HILLSIDE, NJ — One of Hillside’s finest will be honored at a Black History Month event in the township.
The Feb. 18 program, presented by the Hillside Fraternal Order of Police and the Hillside Police Benevolent Association, will be held at Hillside Public Library and will honor retired Hillside Police Detective Calvin Johnson, the very first African-American police officer to work in Hillside.
Johnson, who joined the Hillside Police Department in 1980, served in Vietnam while in the U.S. Marine Corps, and was appointed to the HPD on Nov. 3, 1980. He retired from the HPD in 2003. His achievements include more than 40 awards and commendations while serving the Hillside community for 23 years.
Johnson moved to Hillside in 1976, and said that he enjoyed being a part of the community from the beginning.
“I enjoyed the people I worked with,” Johnson told LocalSource in a phone call last week. “It was a good working experience. I enjoyed what I did. There was wonderful camaraderie. It was good; it was a wonderful experience for me.”

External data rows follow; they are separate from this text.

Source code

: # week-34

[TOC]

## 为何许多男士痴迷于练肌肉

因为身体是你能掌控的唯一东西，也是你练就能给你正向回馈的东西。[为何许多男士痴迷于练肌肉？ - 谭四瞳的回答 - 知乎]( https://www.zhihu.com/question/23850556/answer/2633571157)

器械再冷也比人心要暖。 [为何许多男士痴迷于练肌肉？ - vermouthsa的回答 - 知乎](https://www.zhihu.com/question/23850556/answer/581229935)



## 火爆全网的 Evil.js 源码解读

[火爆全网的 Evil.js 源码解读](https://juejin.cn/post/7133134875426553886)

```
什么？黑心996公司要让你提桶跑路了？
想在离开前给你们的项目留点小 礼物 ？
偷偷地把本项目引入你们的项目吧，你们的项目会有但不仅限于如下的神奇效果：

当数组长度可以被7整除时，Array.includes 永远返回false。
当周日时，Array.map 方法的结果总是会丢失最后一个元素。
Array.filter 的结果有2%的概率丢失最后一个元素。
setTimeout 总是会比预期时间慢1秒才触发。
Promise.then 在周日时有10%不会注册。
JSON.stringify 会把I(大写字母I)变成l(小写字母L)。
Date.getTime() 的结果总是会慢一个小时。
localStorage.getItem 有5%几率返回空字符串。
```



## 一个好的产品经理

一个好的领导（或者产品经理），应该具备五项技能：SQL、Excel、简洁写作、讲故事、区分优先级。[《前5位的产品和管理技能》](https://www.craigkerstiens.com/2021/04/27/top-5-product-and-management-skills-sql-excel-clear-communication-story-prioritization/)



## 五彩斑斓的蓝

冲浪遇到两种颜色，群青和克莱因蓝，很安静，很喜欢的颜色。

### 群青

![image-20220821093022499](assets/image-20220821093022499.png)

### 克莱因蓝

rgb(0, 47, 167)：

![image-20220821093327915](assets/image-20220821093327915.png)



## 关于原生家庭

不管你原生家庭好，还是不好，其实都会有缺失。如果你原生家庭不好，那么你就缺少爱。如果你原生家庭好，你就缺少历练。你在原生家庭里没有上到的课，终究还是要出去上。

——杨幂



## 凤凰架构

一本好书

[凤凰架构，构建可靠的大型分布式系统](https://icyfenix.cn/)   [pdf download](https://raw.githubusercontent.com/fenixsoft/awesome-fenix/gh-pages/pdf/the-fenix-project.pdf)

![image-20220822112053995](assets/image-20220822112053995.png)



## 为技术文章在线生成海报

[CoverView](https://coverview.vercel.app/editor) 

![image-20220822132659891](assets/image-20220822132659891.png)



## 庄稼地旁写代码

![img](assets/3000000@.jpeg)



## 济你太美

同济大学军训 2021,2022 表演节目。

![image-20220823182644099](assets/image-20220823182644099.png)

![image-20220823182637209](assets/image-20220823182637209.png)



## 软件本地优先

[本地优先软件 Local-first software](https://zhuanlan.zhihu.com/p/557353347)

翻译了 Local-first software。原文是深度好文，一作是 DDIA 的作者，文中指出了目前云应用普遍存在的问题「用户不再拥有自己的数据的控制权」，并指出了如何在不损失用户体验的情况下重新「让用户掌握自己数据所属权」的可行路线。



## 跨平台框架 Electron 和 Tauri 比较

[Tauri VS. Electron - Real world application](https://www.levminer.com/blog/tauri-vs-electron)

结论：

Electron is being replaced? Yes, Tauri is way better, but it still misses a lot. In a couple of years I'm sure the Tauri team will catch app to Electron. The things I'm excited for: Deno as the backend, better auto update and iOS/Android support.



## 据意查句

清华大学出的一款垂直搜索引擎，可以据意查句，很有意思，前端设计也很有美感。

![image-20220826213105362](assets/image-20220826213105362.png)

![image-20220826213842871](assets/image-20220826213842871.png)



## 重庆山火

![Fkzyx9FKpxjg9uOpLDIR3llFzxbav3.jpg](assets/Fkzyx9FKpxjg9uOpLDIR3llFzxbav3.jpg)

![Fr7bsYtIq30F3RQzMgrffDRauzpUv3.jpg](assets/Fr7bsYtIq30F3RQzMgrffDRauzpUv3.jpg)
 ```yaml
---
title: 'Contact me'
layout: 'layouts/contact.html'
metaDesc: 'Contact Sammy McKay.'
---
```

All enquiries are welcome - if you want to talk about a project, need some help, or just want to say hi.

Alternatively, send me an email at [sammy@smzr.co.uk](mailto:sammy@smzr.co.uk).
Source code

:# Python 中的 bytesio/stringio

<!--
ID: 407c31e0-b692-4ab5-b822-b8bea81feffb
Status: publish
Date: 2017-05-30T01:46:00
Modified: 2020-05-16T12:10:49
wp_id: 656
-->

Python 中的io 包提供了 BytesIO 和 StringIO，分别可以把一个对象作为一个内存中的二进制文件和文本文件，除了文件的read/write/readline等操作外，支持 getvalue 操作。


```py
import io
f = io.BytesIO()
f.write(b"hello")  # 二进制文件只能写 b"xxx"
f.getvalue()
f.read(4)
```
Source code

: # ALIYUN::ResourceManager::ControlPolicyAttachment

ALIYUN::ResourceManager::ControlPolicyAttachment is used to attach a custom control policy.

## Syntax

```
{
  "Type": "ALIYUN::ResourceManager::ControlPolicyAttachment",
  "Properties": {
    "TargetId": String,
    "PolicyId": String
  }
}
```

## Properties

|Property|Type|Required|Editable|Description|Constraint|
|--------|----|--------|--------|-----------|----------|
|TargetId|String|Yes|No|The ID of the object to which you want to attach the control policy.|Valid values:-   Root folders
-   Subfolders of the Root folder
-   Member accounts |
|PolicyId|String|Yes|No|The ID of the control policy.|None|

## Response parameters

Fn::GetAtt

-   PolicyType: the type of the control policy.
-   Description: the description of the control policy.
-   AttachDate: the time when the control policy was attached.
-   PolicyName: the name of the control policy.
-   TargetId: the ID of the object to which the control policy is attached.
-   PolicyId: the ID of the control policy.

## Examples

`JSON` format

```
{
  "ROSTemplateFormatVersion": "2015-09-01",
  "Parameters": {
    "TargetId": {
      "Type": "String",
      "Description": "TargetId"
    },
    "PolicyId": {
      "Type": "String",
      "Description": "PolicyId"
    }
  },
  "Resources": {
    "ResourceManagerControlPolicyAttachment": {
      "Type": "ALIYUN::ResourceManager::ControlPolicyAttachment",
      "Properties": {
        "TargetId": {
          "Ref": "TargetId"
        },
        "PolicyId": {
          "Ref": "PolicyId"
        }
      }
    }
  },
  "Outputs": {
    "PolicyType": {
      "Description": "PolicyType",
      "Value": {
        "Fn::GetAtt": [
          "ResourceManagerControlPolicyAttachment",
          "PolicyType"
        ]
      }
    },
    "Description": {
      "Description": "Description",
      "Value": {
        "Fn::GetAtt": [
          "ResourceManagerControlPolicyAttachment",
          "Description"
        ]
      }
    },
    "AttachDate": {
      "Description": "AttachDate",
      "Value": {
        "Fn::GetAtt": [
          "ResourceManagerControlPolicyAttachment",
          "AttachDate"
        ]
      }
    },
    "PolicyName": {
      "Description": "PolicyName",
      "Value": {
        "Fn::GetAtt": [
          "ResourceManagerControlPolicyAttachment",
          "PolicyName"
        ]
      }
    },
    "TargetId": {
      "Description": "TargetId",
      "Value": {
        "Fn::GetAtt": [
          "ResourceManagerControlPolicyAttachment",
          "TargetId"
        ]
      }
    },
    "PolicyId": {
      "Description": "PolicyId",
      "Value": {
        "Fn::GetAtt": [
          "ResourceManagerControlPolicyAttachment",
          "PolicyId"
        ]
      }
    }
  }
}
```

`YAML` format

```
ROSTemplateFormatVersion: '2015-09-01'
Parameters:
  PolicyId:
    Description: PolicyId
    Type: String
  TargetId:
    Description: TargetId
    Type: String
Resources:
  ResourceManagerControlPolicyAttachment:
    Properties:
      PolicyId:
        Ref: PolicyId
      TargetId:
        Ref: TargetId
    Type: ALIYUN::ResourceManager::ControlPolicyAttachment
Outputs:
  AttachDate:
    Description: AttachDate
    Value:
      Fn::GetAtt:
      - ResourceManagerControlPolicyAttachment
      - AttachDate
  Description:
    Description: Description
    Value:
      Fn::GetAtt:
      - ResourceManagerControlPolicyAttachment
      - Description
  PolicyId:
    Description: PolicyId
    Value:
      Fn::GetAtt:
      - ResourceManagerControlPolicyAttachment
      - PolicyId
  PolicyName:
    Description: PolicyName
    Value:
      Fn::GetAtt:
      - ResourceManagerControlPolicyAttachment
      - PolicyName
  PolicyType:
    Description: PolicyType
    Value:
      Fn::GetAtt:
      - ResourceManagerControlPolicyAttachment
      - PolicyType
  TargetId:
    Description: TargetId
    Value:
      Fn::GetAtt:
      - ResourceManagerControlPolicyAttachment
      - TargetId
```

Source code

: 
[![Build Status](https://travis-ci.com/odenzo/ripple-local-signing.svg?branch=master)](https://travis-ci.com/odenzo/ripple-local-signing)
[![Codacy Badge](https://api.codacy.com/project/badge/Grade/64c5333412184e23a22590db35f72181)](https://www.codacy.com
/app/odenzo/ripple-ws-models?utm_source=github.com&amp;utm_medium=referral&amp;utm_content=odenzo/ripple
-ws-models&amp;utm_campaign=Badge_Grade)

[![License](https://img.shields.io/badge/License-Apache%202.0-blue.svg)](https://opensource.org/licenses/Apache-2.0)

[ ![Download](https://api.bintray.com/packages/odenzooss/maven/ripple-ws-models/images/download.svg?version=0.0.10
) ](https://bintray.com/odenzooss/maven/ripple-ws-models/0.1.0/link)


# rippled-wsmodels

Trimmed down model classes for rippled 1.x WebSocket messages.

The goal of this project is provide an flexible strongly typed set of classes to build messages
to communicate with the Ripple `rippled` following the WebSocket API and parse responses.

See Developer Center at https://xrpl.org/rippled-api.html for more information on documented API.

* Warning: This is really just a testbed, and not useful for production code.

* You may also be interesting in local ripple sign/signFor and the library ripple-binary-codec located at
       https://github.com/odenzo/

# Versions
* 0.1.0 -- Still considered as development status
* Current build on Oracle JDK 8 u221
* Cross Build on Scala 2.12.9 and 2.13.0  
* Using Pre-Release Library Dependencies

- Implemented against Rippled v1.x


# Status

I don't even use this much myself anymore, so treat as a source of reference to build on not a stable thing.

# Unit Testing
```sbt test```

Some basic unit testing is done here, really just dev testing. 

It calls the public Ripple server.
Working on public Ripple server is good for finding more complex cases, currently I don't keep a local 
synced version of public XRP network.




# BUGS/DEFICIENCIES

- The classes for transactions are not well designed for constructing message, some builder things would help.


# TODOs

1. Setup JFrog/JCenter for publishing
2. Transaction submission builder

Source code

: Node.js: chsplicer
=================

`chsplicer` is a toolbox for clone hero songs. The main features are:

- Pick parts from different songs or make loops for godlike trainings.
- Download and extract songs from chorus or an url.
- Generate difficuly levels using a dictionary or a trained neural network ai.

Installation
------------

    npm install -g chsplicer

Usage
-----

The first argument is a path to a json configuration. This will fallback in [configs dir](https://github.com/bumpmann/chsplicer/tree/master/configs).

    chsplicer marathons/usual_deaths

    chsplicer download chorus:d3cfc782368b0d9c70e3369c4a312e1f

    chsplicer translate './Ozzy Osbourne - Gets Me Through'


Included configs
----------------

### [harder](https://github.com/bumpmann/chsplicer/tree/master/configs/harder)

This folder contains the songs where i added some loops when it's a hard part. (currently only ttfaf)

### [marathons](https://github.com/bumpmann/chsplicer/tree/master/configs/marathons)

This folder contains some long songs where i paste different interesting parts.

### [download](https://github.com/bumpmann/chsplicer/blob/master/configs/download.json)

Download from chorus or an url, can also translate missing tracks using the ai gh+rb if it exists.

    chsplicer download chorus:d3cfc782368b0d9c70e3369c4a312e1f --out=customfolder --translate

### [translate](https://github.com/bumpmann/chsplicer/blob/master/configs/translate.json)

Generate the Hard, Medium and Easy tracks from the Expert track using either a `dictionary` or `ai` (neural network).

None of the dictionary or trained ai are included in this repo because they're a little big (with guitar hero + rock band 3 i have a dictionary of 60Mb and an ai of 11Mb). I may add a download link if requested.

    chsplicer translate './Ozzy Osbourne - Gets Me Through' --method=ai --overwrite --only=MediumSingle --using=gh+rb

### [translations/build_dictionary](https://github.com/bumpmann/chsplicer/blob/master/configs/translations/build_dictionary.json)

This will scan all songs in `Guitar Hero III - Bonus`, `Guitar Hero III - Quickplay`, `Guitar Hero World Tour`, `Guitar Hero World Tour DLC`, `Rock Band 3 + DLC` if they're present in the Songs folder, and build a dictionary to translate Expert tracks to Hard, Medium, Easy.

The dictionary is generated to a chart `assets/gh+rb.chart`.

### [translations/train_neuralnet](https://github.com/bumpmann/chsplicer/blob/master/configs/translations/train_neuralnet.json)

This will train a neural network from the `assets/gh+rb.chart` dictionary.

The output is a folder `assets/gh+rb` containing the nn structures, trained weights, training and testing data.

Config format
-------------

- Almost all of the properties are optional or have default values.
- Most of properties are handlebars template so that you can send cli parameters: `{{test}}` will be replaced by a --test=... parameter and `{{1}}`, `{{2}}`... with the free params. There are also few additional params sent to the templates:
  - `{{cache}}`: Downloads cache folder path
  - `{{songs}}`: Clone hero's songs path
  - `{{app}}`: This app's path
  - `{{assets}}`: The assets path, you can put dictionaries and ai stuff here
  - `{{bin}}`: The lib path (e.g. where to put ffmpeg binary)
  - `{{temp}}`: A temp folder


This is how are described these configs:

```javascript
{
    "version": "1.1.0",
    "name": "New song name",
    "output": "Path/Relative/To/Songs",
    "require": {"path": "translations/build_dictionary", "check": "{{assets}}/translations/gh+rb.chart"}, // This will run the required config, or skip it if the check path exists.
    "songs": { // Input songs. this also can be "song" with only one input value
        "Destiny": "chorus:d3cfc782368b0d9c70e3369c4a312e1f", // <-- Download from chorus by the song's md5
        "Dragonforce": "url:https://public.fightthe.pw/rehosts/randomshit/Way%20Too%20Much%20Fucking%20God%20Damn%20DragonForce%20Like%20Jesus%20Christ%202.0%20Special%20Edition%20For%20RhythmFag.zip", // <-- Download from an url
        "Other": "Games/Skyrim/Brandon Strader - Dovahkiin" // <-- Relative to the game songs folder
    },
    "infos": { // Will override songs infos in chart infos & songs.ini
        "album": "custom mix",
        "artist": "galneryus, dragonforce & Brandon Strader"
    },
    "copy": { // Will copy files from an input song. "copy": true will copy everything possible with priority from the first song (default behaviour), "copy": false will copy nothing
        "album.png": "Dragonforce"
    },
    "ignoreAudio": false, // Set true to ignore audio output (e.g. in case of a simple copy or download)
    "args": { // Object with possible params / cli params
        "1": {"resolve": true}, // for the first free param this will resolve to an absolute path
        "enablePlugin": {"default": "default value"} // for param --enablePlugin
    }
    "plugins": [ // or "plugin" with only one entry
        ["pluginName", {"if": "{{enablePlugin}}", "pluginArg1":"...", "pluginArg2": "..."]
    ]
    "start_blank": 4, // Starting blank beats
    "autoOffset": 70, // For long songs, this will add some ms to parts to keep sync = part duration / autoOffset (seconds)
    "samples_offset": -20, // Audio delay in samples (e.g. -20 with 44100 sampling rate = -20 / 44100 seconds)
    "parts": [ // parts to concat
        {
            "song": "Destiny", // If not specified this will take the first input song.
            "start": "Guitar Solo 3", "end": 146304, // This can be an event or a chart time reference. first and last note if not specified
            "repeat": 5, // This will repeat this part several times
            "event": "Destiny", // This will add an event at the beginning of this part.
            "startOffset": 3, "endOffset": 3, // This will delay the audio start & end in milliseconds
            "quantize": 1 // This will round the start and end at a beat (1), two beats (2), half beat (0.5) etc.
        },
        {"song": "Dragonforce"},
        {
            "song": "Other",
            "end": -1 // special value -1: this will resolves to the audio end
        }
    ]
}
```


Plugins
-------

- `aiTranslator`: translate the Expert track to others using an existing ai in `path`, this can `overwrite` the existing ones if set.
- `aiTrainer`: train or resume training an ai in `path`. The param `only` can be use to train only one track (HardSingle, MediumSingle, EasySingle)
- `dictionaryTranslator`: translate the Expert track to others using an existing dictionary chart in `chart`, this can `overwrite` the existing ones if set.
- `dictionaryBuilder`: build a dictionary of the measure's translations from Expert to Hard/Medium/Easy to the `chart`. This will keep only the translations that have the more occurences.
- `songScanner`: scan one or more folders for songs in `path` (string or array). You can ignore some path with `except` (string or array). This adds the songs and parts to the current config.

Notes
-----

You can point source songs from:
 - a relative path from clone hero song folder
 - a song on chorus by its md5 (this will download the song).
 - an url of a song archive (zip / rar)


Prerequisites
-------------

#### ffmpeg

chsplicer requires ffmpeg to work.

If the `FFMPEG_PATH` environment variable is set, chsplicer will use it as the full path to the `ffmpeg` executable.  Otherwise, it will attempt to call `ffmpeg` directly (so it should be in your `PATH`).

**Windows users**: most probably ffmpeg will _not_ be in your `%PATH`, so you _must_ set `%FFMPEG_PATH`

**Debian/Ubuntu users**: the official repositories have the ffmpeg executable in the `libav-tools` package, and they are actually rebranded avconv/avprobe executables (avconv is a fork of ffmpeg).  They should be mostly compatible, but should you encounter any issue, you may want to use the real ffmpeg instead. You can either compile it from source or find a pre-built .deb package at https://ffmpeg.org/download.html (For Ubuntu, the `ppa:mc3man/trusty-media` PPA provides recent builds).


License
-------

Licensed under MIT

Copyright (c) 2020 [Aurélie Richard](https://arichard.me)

According to Johnson, the ’80s were a busy time in Hillside.
“There was a lot going on,” Johnson recalled. “Crack cocaine came on the scene, and it was quite common to have car chases. We would have three or four every day. There were also car thefts. There was a lot of stuff going on all around us. Even though Hillside was small, it was busy. It was busier back then.”
Johnson said that he enjoyed the fast pace and variety of his job.
“You enjoyed going to work,” Johnson said. “It was always something different. I guess when you’re younger, the more activity, the better.”
Johnson said that although he is retired from the force, he knows the newer officers at the police department.
“I know most of the guys,” Johnson said. “I try to keep abreast of new guys coming in.”
Hillside acting Chief of Police, Louis Panarese, said that his fond memories of Johnson span many years.
“My mother cooked for him,” Panarese said, recalling his Italian mother who enjoyed serving plenty of Italian food when Johnson came by for dinner.
According to Panarese, Johnson, who was hired approximately 18 months before Panarese and who later worked for him as a detective, was always there to help new officers that joined the force.
“He took everybody under his wing,” Panarese said. “He was a great cop. He is a good guy, and it was a sad day when he left. You will have a very difficult time finding someone to say anything negative about him,” he said of Johnson.
Hillside Councilman George “Tony” Alston, who initiated the event and who will be speaking as part of the program, said that he got to know Johnson from around the neighborhood, and the two got to talking and sharing their love for a good cigar.
“We would go out and smoke cigars and we talked,” Alston said of Johnson. “We talked sports, we talked life. He is one of the humblest men in the world. His cousin mentioned to me that he was the first black cop in Hillside. When I got all of the information, I was floored. He never mentioned it. I told him I wanted to honor him, and he said, “Really? Me?”
Johnson said that he was humbled by Alston’s words.
“Naturally, I was surprised,” he said. “I’m kind of a low-key guy. That’s not really my forte, being out there. I’m very humbled. I just hope I don’t get too choked up out there.”
One of the rewards, said Johnson, is when people come up to thank him for his service.
“One of the rewards is when people that you’ve known, the youngsters who have grown into adults, they come up to you and embrace you and say they remember you, that you’ve done something for them. That’s the greatest reward. You get to make a difference and it shows.”
Anthony Salters, chairman of the Hillside Democratic Party, praised Johnson for his many years of selfless service to the community.
“Mr. Johnson is a true living pioneer and role model,” Salters told LocalSource in a Feb. 12 email. “His demonstrated dedication, perseverance and commitment to
keep us safe is an inspiration not only to fellow law enforcement personnel but to the Hillside community at large. I hope he is enjoying retirement life. My brother is a police officer and I know from his experiences, at times, it can
be a thankless, under-appreciated job. God Bless Calvin Johnson.”
Alston said the event will be a great opportunity for Hillside.
“The community can come together to honor the first black cop in Hillside,” Alston said. “Chief Panarese was excited. The HPD, FOP, PPA, elected officials and everyone will come and express how much he means to them and thank him, and to pay homage and respect for him. To me, he’s a hero. He’s a real hero.”
Panarese lauded Alston for the event.
“This day was long overdue,” Panarese said. “I’m glad that Tony came up with this. We had some great times and laughs. He is very loved by everybody who worked with him. He’s a special man, he really is. He’s a big bear with a heart of gold. That’s why we are here as police officers — it’s to help people. It’s to help citizens of the town, and that’s exactly what he did.”
Johnson said that the stories people share with him make all the difference.
“Those intimate stories, they really make a difference,” Johnson said. “It’s really powerful. It means a lot. You don’t know at the time how you’re impacting someone. It’s a good feeling, it’s really good. I told Tony that I’m just really humbled by the whole thing. I just can’t say it enough.”